Cyberattacks often target the retail sector, although many of these threats are aimed at the e-commerce channel, businesses have also reported incidents where in-store Wi-Fi access points and even IoT devices are exploited as attack vectors. This is reflected in several studies, which reveal that, together with the education sector, the fashion industry was one of the hardest hit last year and 60% of retail companies are at risk of suffering an attack.

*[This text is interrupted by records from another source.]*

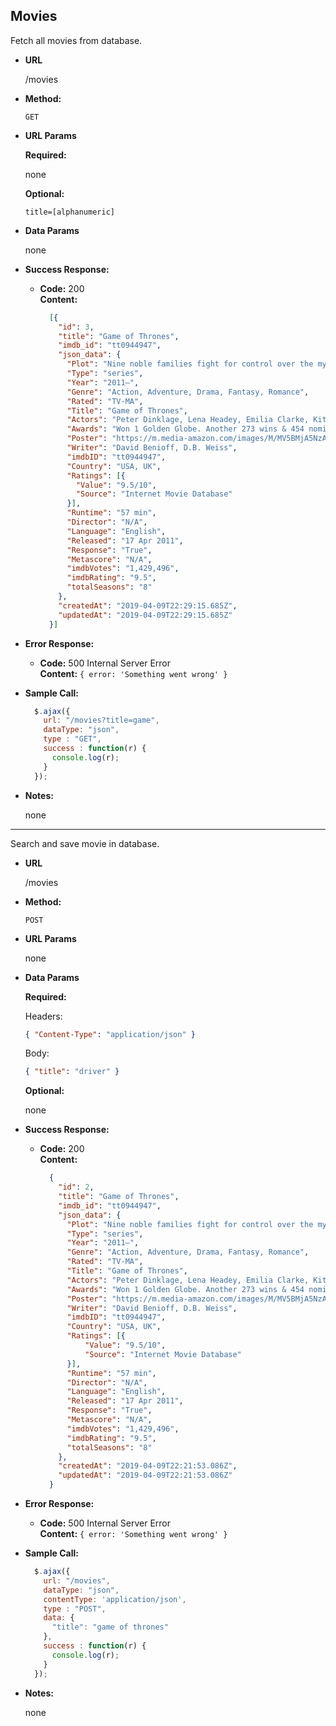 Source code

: **Movies**
----
  Fetch all movies from database.

* **URL**

  /movies

* **Method:**
  
  `GET`
  
*  **URL Params**

   **Required:**
 
   none

   **Optional:**
 
   `title=[alphanumeric]`

* **Data Params**

  none
  
* **Success Response:**
  
  * **Code:** 200 <br />
    **Content:** 
    ```json
      [{
        "id": 3,
        "title": "Game of Thrones",
        "imdb_id": "tt0944947",
        "json_data": {
          "Plot": "Nine noble families fight for control over the mythical lands of Westeros, while an ancient enemy returns after being dormant for thousands of years.",
          "Type": "series",
          "Year": "2011–",
          "Genre": "Action, Adventure, Drama, Fantasy, Romance",
          "Rated": "TV-MA",
          "Title": "Game of Thrones",
          "Actors": "Peter Dinklage, Lena Headey, Emilia Clarke, Kit Harington",
          "Awards": "Won 1 Golden Globe. Another 273 wins & 454 nominations.",
          "Poster": "https://m.media-amazon.com/images/M/MV5BMjA5NzA5NjMwNl5BMl5BanBnXkFtZTgwNjg2OTk2NzM@._V1_SX300.jpg",
          "Writer": "David Benioff, D.B. Weiss",
          "imdbID": "tt0944947",
          "Country": "USA, UK",
          "Ratings": [{
            "Value": "9.5/10",
            "Source": "Internet Movie Database"
          }],
          "Runtime": "57 min",
          "Director": "N/A",
          "Language": "English",
          "Released": "17 Apr 2011",
          "Response": "True",
          "Metascore": "N/A",
          "imdbVotes": "1,429,496",
          "imdbRating": "9.5",
          "totalSeasons": "8"
        },
        "createdAt": "2019-04-09T22:29:15.685Z",
        "updatedAt": "2019-04-09T22:29:15.685Z"
      }]
    ```
 
* **Error Response:**

  * **Code:** 500 Internal Server Error <br />
      **Content:** `{ error: 'Something went wrong' }`

* **Sample Call:**

  ```javascript
    $.ajax({
      url: "/movies?title=game",
      dataType: "json",
      type : "GET",
      success : function(r) {
        console.log(r);
      }
    });
  ```
* **Notes:**

  none
  
----
  Search and save movie in database.

* **URL**

  /movies

* **Method:**
  
  `POST`
  
*  **URL Params**

   none

* **Data Params**

  **Required:**
  
  Headers:
  
  ```json
  { "Content-Type": "application/json" }
  ```
  
  Body:
  ```json
  { "title": "driver" }
  ```
  
  **Optional:**
  
  none
  
* **Success Response:**
  
  * **Code:** 200 <br />
    **Content:** 
    ```json
      {
        "id": 2,
        "title": "Game of Thrones",
        "imdb_id": "tt0944947",
        "json_data": {
          "Plot": "Nine noble families fight for control over the mythical lands of Westeros, while an ancient enemy returns after being dormant for thousands of years.",
          "Type": "series",
          "Year": "2011–",
          "Genre": "Action, Adventure, Drama, Fantasy, Romance",
          "Rated": "TV-MA",
          "Title": "Game of Thrones",
          "Actors": "Peter Dinklage, Lena Headey, Emilia Clarke, Kit Harington",
          "Awards": "Won 1 Golden Globe. Another 273 wins & 454 nominations.",
          "Poster": "https://m.media-amazon.com/images/M/MV5BMjA5NzA5NjMwNl5BMl5BanBnXkFtZTgwNjg2OTk2NzM@._V1_SX300.jpg",
          "Writer": "David Benioff, D.B. Weiss",
          "imdbID": "tt0944947",
          "Country": "USA, UK",
          "Ratings": [{
              "Value": "9.5/10",
              "Source": "Internet Movie Database"
          }],
          "Runtime": "57 min",
          "Director": "N/A",
          "Language": "English",
          "Released": "17 Apr 2011",
          "Response": "True",
          "Metascore": "N/A",
          "imdbVotes": "1,429,496",
          "imdbRating": "9.5",
          "totalSeasons": "8"
        },
        "createdAt": "2019-04-09T22:21:53.086Z",
        "updatedAt": "2019-04-09T22:21:53.086Z"
      }
    ```
 
* **Error Response:**

  * **Code:** 500 Internal Server Error <br />
      **Content:** `{ error: 'Something went wrong' }`

* **Sample Call:**

  ```javascript
    $.ajax({
      url: "/movies",
      dataType: "json",
      contentType: 'application/json',
      type : "POST",
      data: {
        "title": "game of thrones"
      },
      success : function(r) {
        console.log(r);
      }
    });
  ```
* **Notes:**

  none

Akubra, a Tasmanian company that has been manufacturing traditional Australian hats since 1874, supplying the army and many other high-profile groups and customers in the country, is a prime example of these attacks. Some time ago, the company noticed that the volume of cybersecurity incidents was increasing. Emails were the main attack vector, but they were also concerned about the weakness of the Wi-Fi networks in their stores. That is why they opted for an advanced firewall appliance to protect their server, combined with secure Wi-Fi access points for physical stores. Thanks to these measures, Akubra has managed to significantly reduce the number of incidents and its IT team has been able to spend much more time on other technical tasks thereby improving efficiency.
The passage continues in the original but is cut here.